Il seminario sarà anche l’occasione per inaugurare il nuovo indirizzo “Climate change” della Laurea Magistrale in Ingegneria per l’Ambiente e il Territorio del Politecnico di Torino, che prende avvio ufficialmente il 30 settembre.

Daranno il benvenuto ai partecipanti la Prof.ssa Patrizia Lombardi, Prorettrice del Politecnico di Torino, il prof. Rajandrea Sethi, Direttore del Dipartimento DIATI, e il prof. Francesco Laio, responsabile scientifico del progetto cambiamenti_climatici@polito.
Il seminario è aperto al pubblico e si terrà in lingua inglese.

BIO DEL RELATORE
PETER WADHAMS ScD è Professore Emerito di Fisica Oceanica presso il Dipartimento di Matematica Applicata e Fisica Teorica dell’Università di Cambridge, e precedentemente Direttore dello Scott Polar Research Institute. È anche professore presso l’Università Politecnica delle Marche e, da settembre 2019, Visiting professor presso il Politecnico di Torino. Dal 1976 dirige un gruppo di ricerca che si occupa di fisica dei ghiacci marini e cambiamenti climatici, con un vasto lavoro sul campo (54 spedizioni) realizzato con sottomarini, AUV, rompighiaccio ed aircraft.
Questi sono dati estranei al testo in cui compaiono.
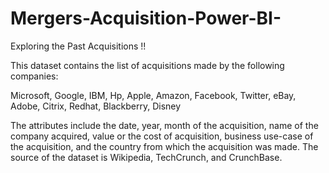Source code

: # Mergers-Acquisition-Power-BI-
Exploring the Past Acquisitions !!

This dataset contains the list of acquisitions made by the following companies:

Microsoft, Google, IBM, Hp, Apple, Amazon, Facebook, Twitter, eBay, Adobe, Citrix, Redhat, Blackberry, Disney

The attributes include the date, year, month of the acquisition, name of the company acquired, value or the cost of acquisition, 
business use-case of the acquisition, and the country from which the acquisition was made. The source of the dataset is Wikipedia, 
TechCrunch, and CrunchBase.
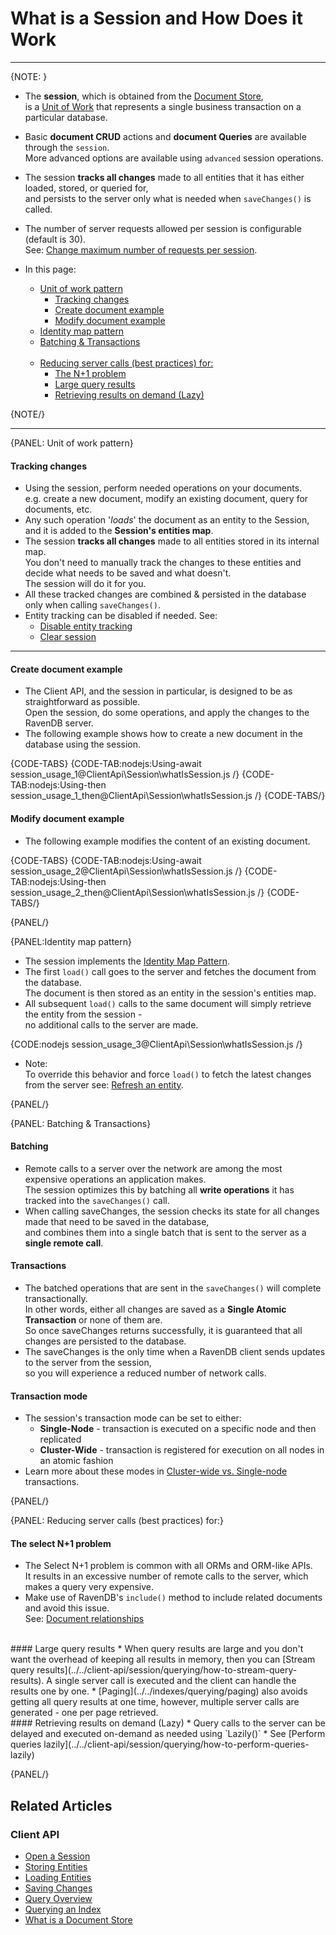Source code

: ﻿# What is a Session and How Does it Work  

---

{NOTE: }  

* The **session**, which is obtained from the [Document Store](../../client-api/what-is-a-document-store),  
  is a [Unit of Work](https://martinfowler.com/eaaCatalog/unitOfWork.html) that represents a single business transaction on a particular database.  

* Basic **document CRUD** actions and **document Queries** are available through the `session`.  
  More advanced options are available using `advanced` session operations.  

* The session **tracks all changes** made to all entities that it has either loaded, stored, or queried for,  
  and persists to the server only what is needed when `saveChanges()` is called.  

* The number of server requests allowed per session is configurable (default is 30).  
  See: [Change maximum number of requests per session](../../client-api/session/configuration/how-to-change-maximum-number-of-requests-per-session).  

* In this page:
  * [Unit of work pattern](../../client-api/session/what-is-a-session-and-how-does-it-work#unit-of-work-pattern)  
      * [Tracking changes](../../client-api/session/what-is-a-session-and-how-does-it-work#tracking-changes)
      * [Create document example](../../client-api/session/what-is-a-session-and-how-does-it-work#create-document-example)
      * [Modify document example](../../client-api/session/what-is-a-session-and-how-does-it-work#modify-document-example)
  * [Identity map pattern](../../client-api/session/what-is-a-session-and-how-does-it-work#identity-map-pattern)
  * [Batching & Transactions](../../client-api/session/what-is-a-session-and-how-does-it-work#batching-&-transactions)<br><br>
  * [Reducing server calls (best practices) for:](../../client-api/session/what-is-a-session-and-how-does-it-work#reducing-server-calls-(best-practices)-for:)  
      * [The N+1 problem](../../client-api/session/what-is-a-session-and-how-does-it-work#the-select-n1-problem)    
      * [Large query results](../../client-api/session/what-is-a-session-and-how-does-it-work#large-query-results)    
      * [Retrieving results on demand (Lazy)](../../client-api/session/what-is-a-session-and-how-does-it-work#retrieving-results-on-demand-lazy)

{NOTE/}  

---

{PANEL: Unit of work pattern}  

#### Tracking changes

* Using the session, perform needed operations on your documents.  
  e.g. create a new document, modify an existing document, query for documents, etc.  
* Any such operation '*loads*' the document as an entity to the Session,  
  and it is added to the __Session's entities map__.
* The session **tracks all changes** made to all entities stored in its internal map.  
  You don't need to manually track the changes to these entities and decide what needs to be saved and what doesn't.  
  The session will do it for you.  
* All these tracked changes are combined & persisted in the database only when calling `saveChanges()`.  
* Entity tracking can be disabled if needed. See:
    * [Disable entity tracking](../../client-api/session/configuration/how-to-disable-tracking)
    * [Clear session](../../client-api/session/how-to/clear-a-session)

---

#### Create document example  
* The Client API, and the session in particular, is designed to be as straightforward as possible.  
  Open the session, do some operations, and apply the changes to the RavenDB server.  
* The following example shows how to create a new document in the database using the session.  

{CODE-TABS}
{CODE-TAB:nodejs:Using-await session_usage_1@ClientApi\Session\whatIsSession.js /}
{CODE-TAB:nodejs:Using-then session_usage_1_then@ClientApi\Session\whatIsSession.js /}
{CODE-TABS/}

#### Modify document example  
* The following example modifies the content of an existing document.

{CODE-TABS}
{CODE-TAB:nodejs:Using-await session_usage_2@ClientApi\Session\whatIsSession.js /}
{CODE-TAB:nodejs:Using-then session_usage_2_then@ClientApi\Session\whatIsSession.js /}
{CODE-TABS/}

{PANEL/}  

{PANEL:Identity map pattern}  

* The session implements the [Identity Map Pattern](https://martinfowler.com/eaaCatalog/identityMap.html).
* The first `load()` call goes to the server and fetches the document from the database.  
  The document is then stored as an entity in the session's entities map.  
* All subsequent `load()` calls to the same document will simply retrieve the entity from the session -  
  no additional calls to the server are made.  

{CODE:nodejs session_usage_3@ClientApi\Session\whatIsSession.js /}  

* Note:  
  To override this behavior and force `load()` to fetch the latest changes from the server see: 
  [Refresh an entity](../../client-api/session/how-to/refresh-entity).  

{PANEL/}

{PANEL: Batching & Transactions}

#### Batching

* Remote calls to a server over the network are among the most expensive operations an application makes.  
  The session optimizes this by batching all __write operations__ it has tracked into the `saveChanges()` call.  
* When calling saveChanges, the session checks its state for all changes made that need to be saved in the database,  
  and combines them into a single batch that is sent to the server as a __single remote call__.

#### Transactions

* The batched operations that are sent in the `saveChanges()` will complete transactionally.  
  In other words, either all changes are saved as a **Single Atomic Transaction** or none of them are.  
  So once saveChanges returns successfully, it is guaranteed that all changes are persisted to the database.  
* The saveChanges is the only time when a RavenDB client sends updates to the server from the session,  
  so you will experience a reduced number of network calls.

#### Transaction mode

* The session's transaction mode can be set to either:
  * __Single-Node__ - transaction is executed on a specific node and then replicated
  * __Cluster-Wide__ - transaction is registered for execution on all nodes in an atomic fashion
* Learn more about these modes in [Cluster-wide vs. Single-node](../../client-api/session/cluster-transaction/overview#cluster-wide-transaction-vs.-single-node-transaction) transactions. 

{PANEL/}

{PANEL: Reducing server calls (best practices) for:}

#### The select N+1 problem
* The Select N+1 problem is common 
  with all ORMs and ORM-like APIs.  
  It results in an excessive number of remote calls to the server, which makes a query very expensive.  
* Make use of RavenDB's `include()` method to include related documents and avoid this issue.  
  See: [Document relationships](../../client-api/how-to/handle-document-relationships)  
<br>
#### Large query results
* When query results are large and you don't want the overhead of keeping all results in memory,  
  then you can [Stream query results](../../client-api/session/querying/how-to-stream-query-results).  
  A single server call is executed and the client can handle the results one by one.  
* [Paging](../../indexes/querying/paging) also avoids getting all query results at one time,  
  however, multiple server calls are generated - one per page retrieved.  
<br>
#### Retrieving results on demand (Lazy)
* Query calls to the server can be delayed and executed on-demand as needed using `Lazily()`
* See [Perform queries lazily](../../client-api/session/querying/how-to-perform-queries-lazily)

{PANEL/}

## Related Articles  

### Client API  

- [Open a Session](../../client-api/session/opening-a-session)
- [Storing Entities](../../client-api/session/storing-entities)
- [Loading Entities](../../client-api/session/loading-entities)
- [Saving Changes](../../client-api/session/saving-changes)
- [Query Overview](../../client-api/session/querying/how-to-query)
- [Querying an Index](../../indexes/querying/query-index)
- [What is a Document Store](../../client-api/what-is-a-document-store)
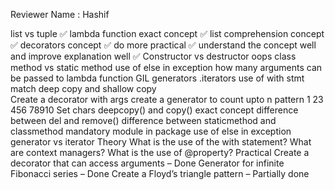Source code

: Reviewer Name : Hashif

list vs tuple ✅
lambda function exact concept ✅
list comprehension concept ✅
decorators concept ✅
do more practical ✅
understand the concept well and improve explanation well ✅
Constructor vs destructor
oops
class method vs static method
use of else in exception
how many arguments can be passed to lambda function
GIL 
generators
.iterators
use of with stmt 
match
deep copy and shallow copy  
Create a decorator with args
create a generator to count upto n
pattern
1
23
456
78910
Set chars
deepcopy() and copy() exact concept
difference between del and remove()
difference between staticmethod and classmethod
mandatory module in package
use of else in exception
generator vs iterator
Theory
What is the use of the with statement?
What are context managers?
What is the use of @property?
Practical
Create a decorator that can access arguments –  Done
Generator for infinite Fibonacci series –  Done
Create a Floyd’s triangle pattern –  Partially done
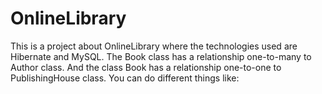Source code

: # OnlineLibrary

This is a  project about OnlineLibrary where the technologies used are Hibernate and MySQL. The Book class has a relationship one-to-many to Author class. And the class Book has a relationship one-to-one to PublishingHouse class. You can do different things like:

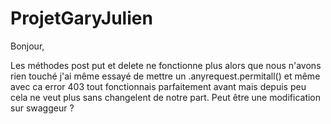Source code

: # ProjetGaryJulien

Bonjour,

Les méthodes post put et delete ne fonctionne plus alors que nous n'avons rien touché j'ai même essayé de mettre un .anyrequest.permitall() et même avec ca error 403 tout fonctionnais parfaitement avant mais depuis peu cela ne veut plus sans changelent de notre part. Peut être une modification sur swaggeur ?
PRESENTAZIONE DEL SEMINARIO DA PARTE DEL RELATORE
“I have been studying Arctic sea ice since the 1970s, and in that time the ice cover has retreated so that its volume in summer is only a quarter of what it was in the 1970s. Its composition has changed so that nearly all of the ice is young, less than a year old, and only a small amount of older ice remains. The consequences of this retreat are enormous for the climate of the planet as a whole. The loss of the white ice surface results in a reduction in the fraction of incoming short wave energy from the sun that is reflected back into space - causing global warming to accelerate, with the effect being calculated as adding 45% to the warming rate. The open water area in summer warms up, and in shallow water this causes the permafrost covering the seabed to thaw, allowing a vast mass of methane in the underlying sediments to escape to the atmosphere - the fear is that this could become a huge methane outburst, causing an even greater boost to global warming. The warm air now permeating the Arctic moves over the Greenland ice sheet, causing increased melting and an increased rate of global sea level rise, with terrible consequences for coastal cities and communities. And the warmer Arctic air distorts the course of the jet stream in the atmosphere, leading to extreme weather events of heat or cold which are disrupting crop production in middle latitudes, reducing our food supply at a time when population is increasing rapidly. These are all disasters.

What can we do to overcome them, and to overcome global warming in general? Reduction in carbon emissions is essential, but is not enough in itself to bring us back to the stable climate of the past. The only was is to remove carbon dioxide from the atmosphere by chemical means, followed by disposal of the absorbed material in some way. I outline the methods under development, including conversion of CO2 into artificial limestone for use in cement production, and deposition in deep rock fissures in Iceland. These analyses are found in my book "a Farewell to Ice" and also in the recent Leonardo DiCaprio film "Ice on Fire".”